PROVIDED INFORMATION START
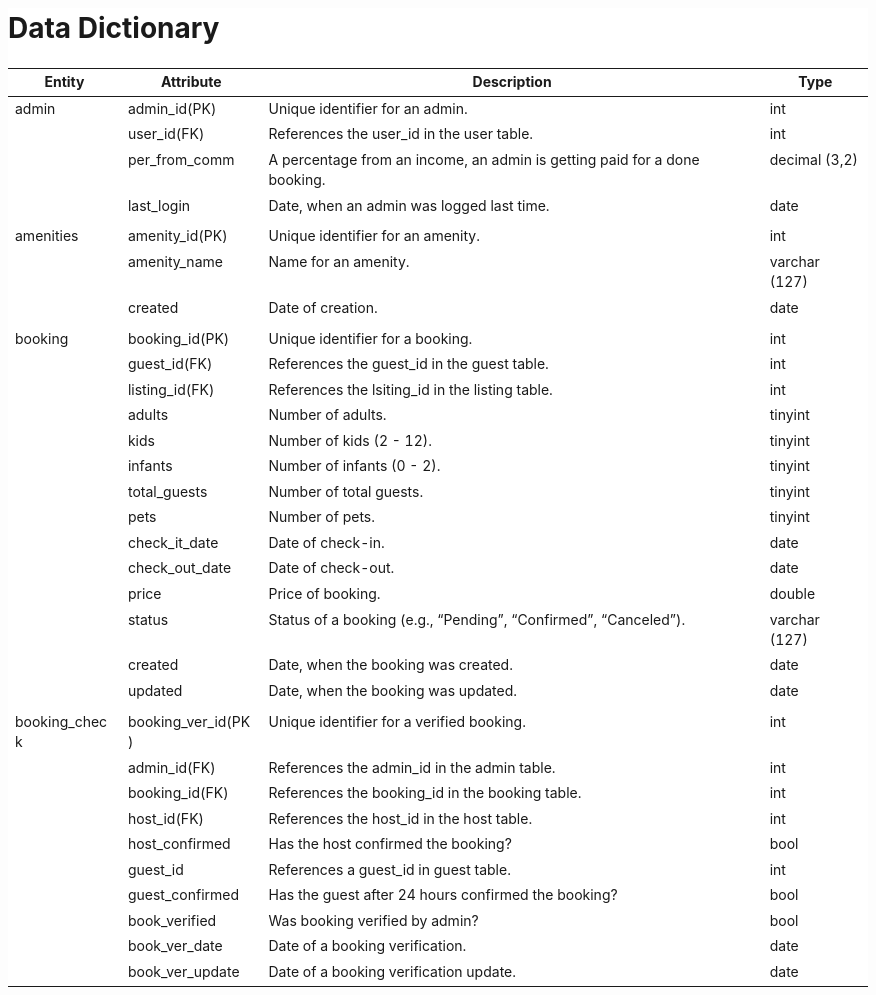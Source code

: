 # Data Dictionary
| Entity | Attribute | Description | Type |
|--------|-----------|-------------|------|
| admin | admin_id(PK) | Unique identifier for an admin. | int |
| |user_id(FK) | References the user_id in the user table. | int |
| | per_from_comm | A percentage from an income, an admin is getting paid for a done booking. | decimal (3,2) |
| | last_login | Date, when an admin was logged last time. | date | <br>
| | | | |
| amenities | amenity_id(PK) | Unique identifier for an amenity. | int |
| | amenity_name | Name for an amenity. | varchar (127) |
| |created | Date of creation. | date |
| | | | |
| booking | booking_id(PK) | Unique identifier for a booking. | int |
| | guest_id(FK) | References the guest_id in the guest table. | int |
| | listing_id(FK) | References the lsiting_id in the listing table. | int |
| | adults | Number of adults. | tinyint |
| | kids | Number of kids (2 - 12). | tinyint |
| |infants | Number of infants (0 - 2). | tinyint |
| | total_guests | Number of total guests. | tinyint |
| | pets | Number of pets. | tinyint |
| | check_it_date | Date of check-in. | date |
| | check_out_date | Date of check-out. | date |
| | price | Price of booking. | double |
| | status | Status of a booking (e.g., “Pending”, “Confirmed”, “Canceled”). | varchar (127) |
| | created | Date, when the booking was created. | date |
| | updated | Date, when the booking was updated. | date |
| | | | |
| booking_check | booking_ver_id(PK) | Unique identifier for a verified booking. | int |
| | admin_id(FK) | References the admin_id in the admin table. | int |
| | booking_id(FK) | References the booking_id in the booking table. | int |
| | host_id(FK) | References the host_id in the host table. | int |
| | host_confirmed | Has the host confirmed the booking? | bool |
| | guest_id | References a guest_id in guest table. | int |
| | guest_confirmed | Has the guest after 24 hours confirmed the booking? | bool |
| | book_verified | Was booking verified by admin? | bool |
| | book_ver_date | Date of a booking verification. | date |
| | book_ver_update | Date of a booking verification update. | date |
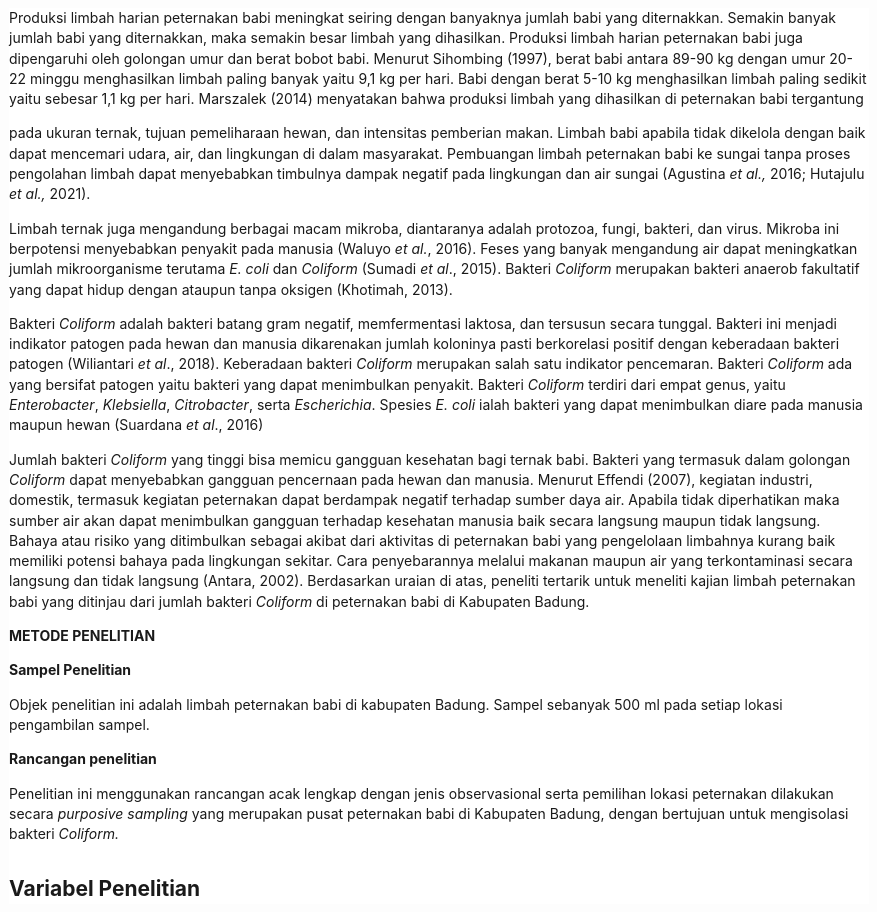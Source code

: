 <p><span class="font4">Produksi limbah harian peternakan babi meningkat seiring dengan banyaknya jumlah babi yang diternakkan. Semakin banyak jumlah babi yang diternakkan, maka semakin besar limbah yang dihasilkan. Produksi limbah harian peternakan babi juga dipengaruhi oleh golongan umur dan berat bobot babi. Menurut Sihombing (1997), berat babi antara 89-90 kg dengan umur 20-22 minggu menghasilkan limbah paling banyak yaitu 9,1 kg per hari. Babi dengan berat 5-10 kg menghasilkan limbah paling sedikit yaitu sebesar 1,1 kg per hari. Marszalek (2014) menyatakan bahwa produksi limbah yang dihasilkan di peternakan babi tergantung</span></p>
<p><span class="font4">pada ukuran ternak, tujuan pemeliharaan hewan, dan intensitas pemberian makan. Limbah babi apabila tidak dikelola dengan baik dapat mencemari udara, air, dan lingkungan di dalam masyarakat. Pembuangan limbah peternakan babi ke sungai tanpa proses pengolahan limbah dapat menyebabkan timbulnya dampak negatif pada lingkungan dan air sungai (Agustina </span><span class="font4" style="font-style:italic;">et al.,</span><span class="font4"> 2016; Hutajulu </span><span class="font4" style="font-style:italic;">et al.,</span><span class="font4"> 2021).</span></p>
<p><span class="font4">Limbah ternak juga mengandung berbagai macam mikroba, diantaranya adalah protozoa, fungi, bakteri, dan virus. Mikroba ini berpotensi menyebabkan penyakit pada manusia (Waluyo </span><span class="font4" style="font-style:italic;">et al.</span><span class="font4">, 2016). Feses yang banyak mengandung air dapat meningkatkan jumlah mikroorganisme terutama </span><span class="font4" style="font-style:italic;">E. coli</span><span class="font4"> dan </span><span class="font4" style="font-style:italic;">Coliform</span><span class="font4"> (Sumadi </span><span class="font4" style="font-style:italic;">et al</span><span class="font4">., 2015). Bakteri </span><span class="font4" style="font-style:italic;">Coliform</span><span class="font4"> merupakan bakteri anaerob fakultatif yang dapat hidup dengan ataupun tanpa oksigen (Khotimah, 2013).</span></p>
<p><span class="font4">Bakteri </span><span class="font4" style="font-style:italic;">Coliform</span><span class="font4"> adalah bakteri batang gram negatif, memfermentasi laktosa, dan tersusun secara tunggal. Bakteri ini menjadi indikator patogen pada hewan dan manusia dikarenakan jumlah koloninya pasti berkorelasi positif dengan keberadaan bakteri patogen (Wiliantari </span><span class="font4" style="font-style:italic;">et al</span><span class="font4">., 2018). Keberadaan bakteri </span><span class="font4" style="font-style:italic;">Coliform</span><span class="font4"> merupakan salah satu indikator pencemaran. Bakteri </span><span class="font4" style="font-style:italic;">Coliform</span><span class="font4"> ada yang bersifat patogen yaitu bakteri yang dapat menimbulkan penyakit. Bakteri </span><span class="font4" style="font-style:italic;">Coliform</span><span class="font4"> terdiri dari empat genus, yaitu </span><span class="font4" style="font-style:italic;">Enterobacter</span><span class="font4">, </span><span class="font4" style="font-style:italic;">Klebsiella</span><span class="font4">, </span><span class="font4" style="font-style:italic;">Citrobacter</span><span class="font4">, serta </span><span class="font4" style="font-style:italic;">Escherichia</span><span class="font4">. Spesies </span><span class="font4" style="font-style:italic;">E. coli</span><span class="font4"> ialah bakteri yang dapat menimbulkan diare pada manusia maupun hewan (Suardana </span><span class="font4" style="font-style:italic;">et al</span><span class="font4">., 2016)</span></p>
<p><span class="font4">Jumlah bakteri </span><span class="font4" style="font-style:italic;">Coliform</span><span class="font4"> yang tinggi bisa memicu gangguan kesehatan bagi ternak babi. Bakteri yang termasuk dalam golongan </span><span class="font4" style="font-style:italic;">Coliform</span><span class="font4"> dapat menyebabkan gangguan pencernaan pada hewan dan manusia. Menurut Effendi (2007), kegiatan industri, domestik, termasuk kegiatan peternakan dapat berdampak negatif terhadap sumber daya air. Apabila tidak diperhatikan maka sumber air akan dapat menimbulkan gangguan terhadap kesehatan manusia baik secara langsung maupun tidak langsung. Bahaya atau risiko yang ditimbulkan sebagai akibat dari aktivitas di peternakan babi yang pengelolaan limbahnya kurang baik memiliki potensi bahaya pada lingkungan sekitar. Cara penyebarannya melalui makanan maupun air yang terkontaminasi secara langsung dan tidak langsung (Antara, 2002). Berdasarkan uraian di atas, peneliti tertarik untuk meneliti kajian limbah peternakan babi yang ditinjau dari jumlah bakteri </span><span class="font4" style="font-style:italic;">Coliform</span><span class="font4"> di peternakan babi di Kabupaten Badung.</span></p>
<p><span class="font4" style="font-weight:bold;">METODE PENELITIAN</span></p>
<p><span class="font4" style="font-weight:bold;">Sampel Penelitian</span></p>
<p><span class="font4">Objek penelitian ini adalah limbah peternakan babi di kabupaten Badung. Sampel sebanyak 500 ml pada setiap lokasi pengambilan sampel.</span></p>
<p><span class="font4" style="font-weight:bold;">Rancangan penelitian</span></p>
<p><span class="font4">Penelitian ini menggunakan rancangan acak lengkap dengan jenis observasional serta pemilihan lokasi peternakan dilakukan secara </span><span class="font4" style="font-style:italic;">purposive sampling</span><span class="font4"> yang merupakan pusat peternakan babi di Kabupaten Badung, dengan bertujuan untuk mengisolasi bakteri </span><span class="font4" style="font-style:italic;">Coliform.</span></p>
<h2><a name="bookmark10"></a><span class="font4" style="font-weight:bold;"><a name="bookmark11"></a>Variabel Penelitian</span></h2>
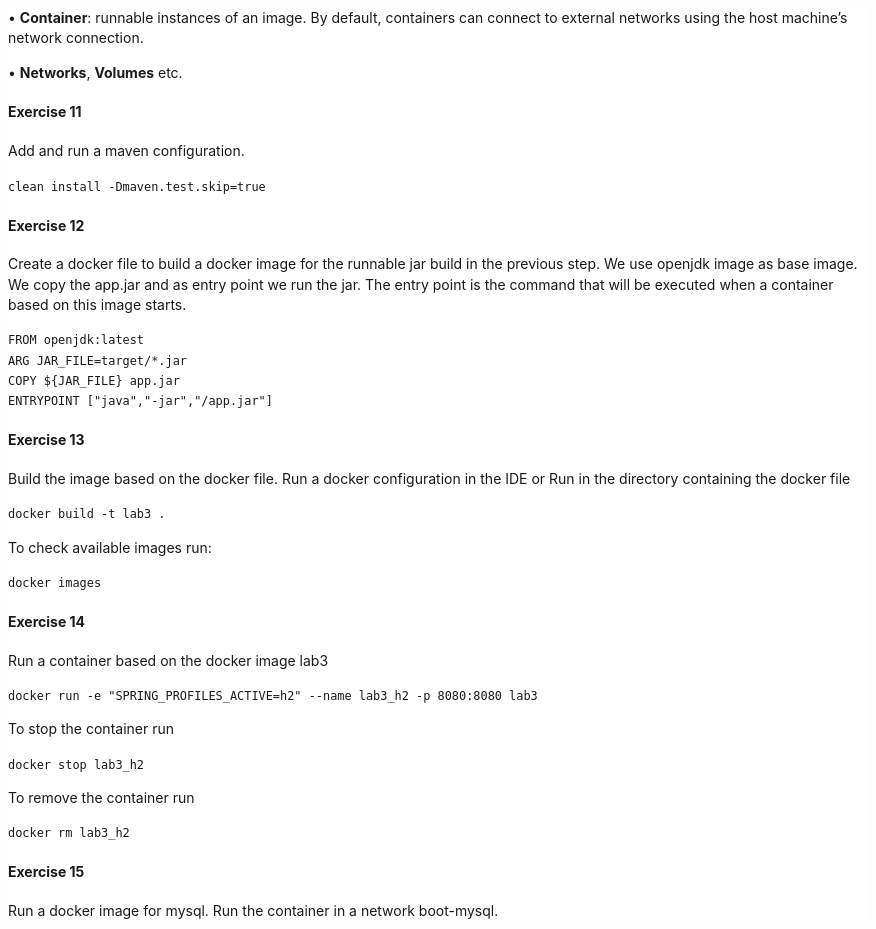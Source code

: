 •	**Container**: runnable instances of an image. By default, containers can connect to external networks using the host machine’s network connection. 

•	**Networks**, **Volumes** etc.

#### Exercise 11
Add and run a maven configuration.
```
clean install -Dmaven.test.skip=true
```

#### Exercise 12
Create a docker file to build a docker image 
for the runnable jar build in the previous step.
We use openjdk image as base image.
We copy the app.jar and as entry point we run the jar.
The entry point is the command that will be executed when a container based on this image starts.
```
FROM openjdk:latest
ARG JAR_FILE=target/*.jar
COPY ${JAR_FILE} app.jar
ENTRYPOINT ["java","-jar","/app.jar"]
```


#### Exercise 13
Build the image based on the docker file.
Run a docker configuration in the IDE or
Run in the directory containing the docker file

```
docker build -t lab3 .
```

To check available images run:
```
docker images
```

#### Exercise 14
Run a container based on the docker image lab3

```
docker run -e "SPRING_PROFILES_ACTIVE=h2" --name lab3_h2 -p 8080:8080 lab3
```

To stop the container run
```
docker stop lab3_h2
```

To remove the container run
```
docker rm lab3_h2
```

#### Exercise 15
Run a docker image for mysql. Run the container in a network boot-mysql.
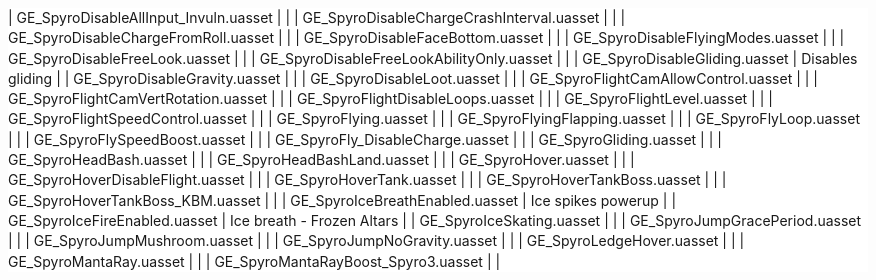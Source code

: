 | GE_SpyroDisableAllInput_Invuln.uasset          |                                                              |
| GE_SpyroDisableChargeCrashInterval.uasset      |                                                              |
| GE_SpyroDisableChargeFromRoll.uasset           |                                                              |
| GE_SpyroDisableFaceBottom.uasset               |                                                              |
| GE_SpyroDisableFlyingModes.uasset              |                                                              |
| GE_SpyroDisableFreeLook.uasset                 |                                                              |
| GE_SpyroDisableFreeLookAbilityOnly.uasset      |                                                              |
| GE_SpyroDisableGliding.uasset                  | Disables gliding                                             |
| GE_SpyroDisableGravity.uasset                  |                                                              |
| GE_SpyroDisableLoot.uasset                     |                                                              |
| GE_SpyroFlightCamAllowControl.uasset           |                                                              |
| GE_SpyroFlightCamVertRotation.uasset           |                                                              |
| GE_SpyroFlightDisableLoops.uasset              |                                                              |
| GE_SpyroFlightLevel.uasset                     |                                                              |
| GE_SpyroFlightSpeedControl.uasset              |                                                              |
| GE_SpyroFlying.uasset                          |                                                              |
| GE_SpyroFlyingFlapping.uasset                  |                                                              |
| GE_SpyroFlyLoop.uasset                         |                                                              |
| GE_SpyroFlySpeedBoost.uasset                   |                                                              |
| GE_SpyroFly_DisableCharge.uasset               |                                                              |
| GE_SpyroGliding.uasset                         |                                                              |
| GE_SpyroHeadBash.uasset                        |                                                              |
| GE_SpyroHeadBashLand.uasset                    |                                                              |
| GE_SpyroHover.uasset                           |                                                              |
| GE_SpyroHoverDisableFlight.uasset              |                                                              |
| GE_SpyroHoverTank.uasset                       |                                                              |
| GE_SpyroHoverTankBoss.uasset                   |                                                              |
| GE_SpyroHoverTankBoss_KBM.uasset               |                                                              |
| GE_SpyroIceBreathEnabled.uasset                | Ice spikes powerup                                           |
| GE_SpyroIceFireEnabled.uasset                  | Ice breath - Frozen Altars                                   |
| GE_SpyroIceSkating.uasset                      |                                                              |
| GE_SpyroJumpGracePeriod.uasset                 |                                                              |
| GE_SpyroJumpMushroom.uasset                    |                                                              |
| GE_SpyroJumpNoGravity.uasset                   |                                                              |
| GE_SpyroLedgeHover.uasset                      |                                                              |
| GE_SpyroMantaRay.uasset                        |                                                              |
| GE_SpyroMantaRayBoost_Spyro3.uasset            |                                                              |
PROVIDED INFORMATION END
**WORK TO COMPLETE:**
What are the lines of the data above that include the string "Unique"? Copy them.

**COMPLETED EXERCISE:**
| admin | admin_id(PK) | Unique identifier for an admin. | int |
| amenities | amenity_id(PK) | Unique identifier for an amenity. | int |
| booking | booking_id(PK) | Unique identifier for a booking. | int |
| booking_check | booking_ver_id(PK) | Unique identifier for a verified booking. | int |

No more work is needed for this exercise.